* INPUT FOR THIS TASK *
◆ ◆ ◆

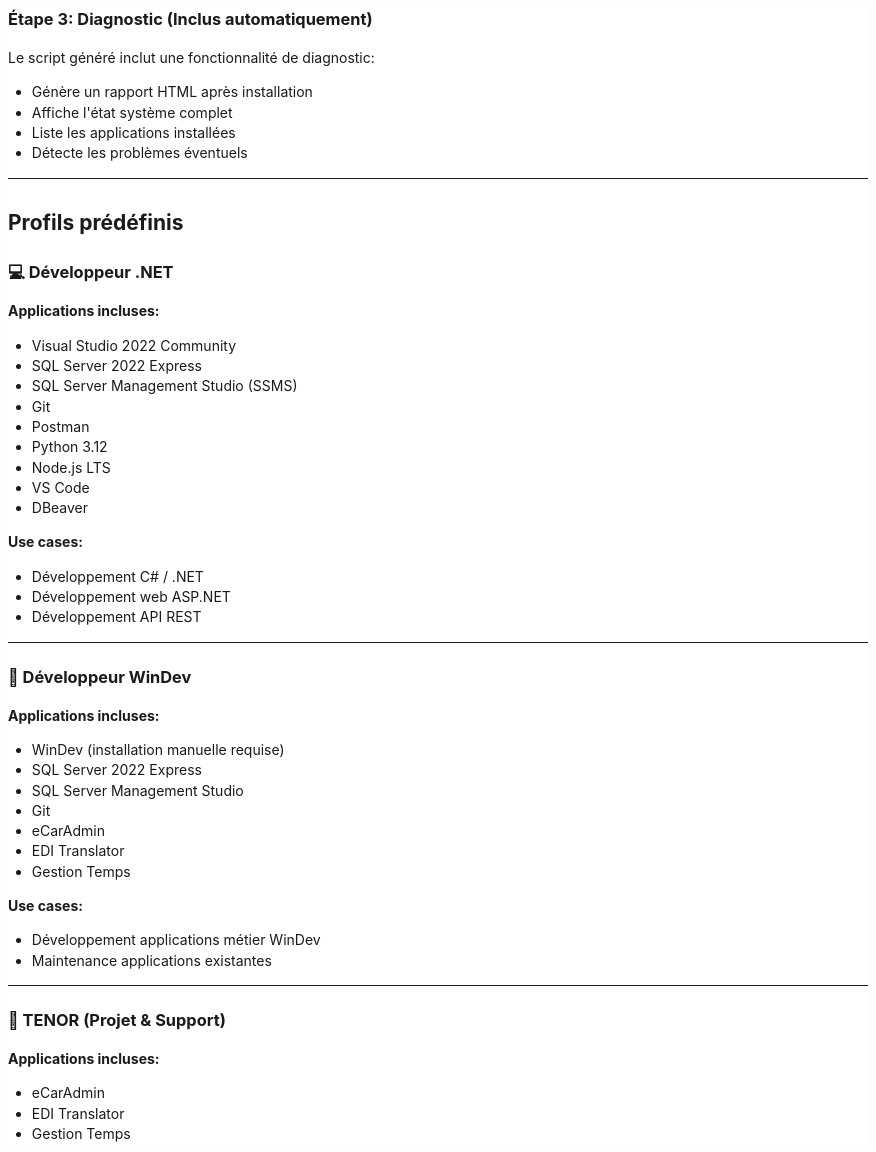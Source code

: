 ### Étape 3: Diagnostic (Inclus automatiquement)

Le script généré inclut une fonctionnalité de diagnostic:
- Génère un rapport HTML après installation
- Affiche l'état système complet
- Liste les applications installées
- Détecte les problèmes éventuels

---

## Profils prédéfinis

### 💻 Développeur .NET

**Applications incluses:**
- Visual Studio 2022 Community
- SQL Server 2022 Express
- SQL Server Management Studio (SSMS)
- Git
- Postman
- Python 3.12
- Node.js LTS
- VS Code
- DBeaver

**Use cases:**
- Développement C# / .NET
- Développement web ASP.NET
- Développement API REST

---

### 🎯 Développeur WinDev

**Applications incluses:**
- WinDev (installation manuelle requise)
- SQL Server 2022 Express
- SQL Server Management Studio
- Git
- eCarAdmin
- EDI Translator
- Gestion Temps

**Use cases:**
- Développement applications métier WinDev
- Maintenance applications existantes

---

### 🏢 TENOR (Projet & Support)

**Applications incluses:**
- eCarAdmin
- EDI Translator
- Gestion Temps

◆ ◆ ◆

* WORK REQUEST *
Your answer should consist only of the lines from the one with "### 🎯 Développeur WinDev" through the end of the data above, reproduced exactly.

* EXPECTED ANSWER *
### 🎯 Développeur WinDev

**Applications incluses:**
- WinDev (installation manuelle requise)
- SQL Server 2022 Express
- SQL Server Management Studio
- Git
- eCarAdmin
- EDI Translator
- Gestion Temps

**Use cases:**
- Développement applications métier WinDev
- Maintenance applications existantes

---

### 🏢 TENOR (Projet & Support)

**Applications incluses:**
- eCarAdmin
- EDI Translator
- Gestion Temps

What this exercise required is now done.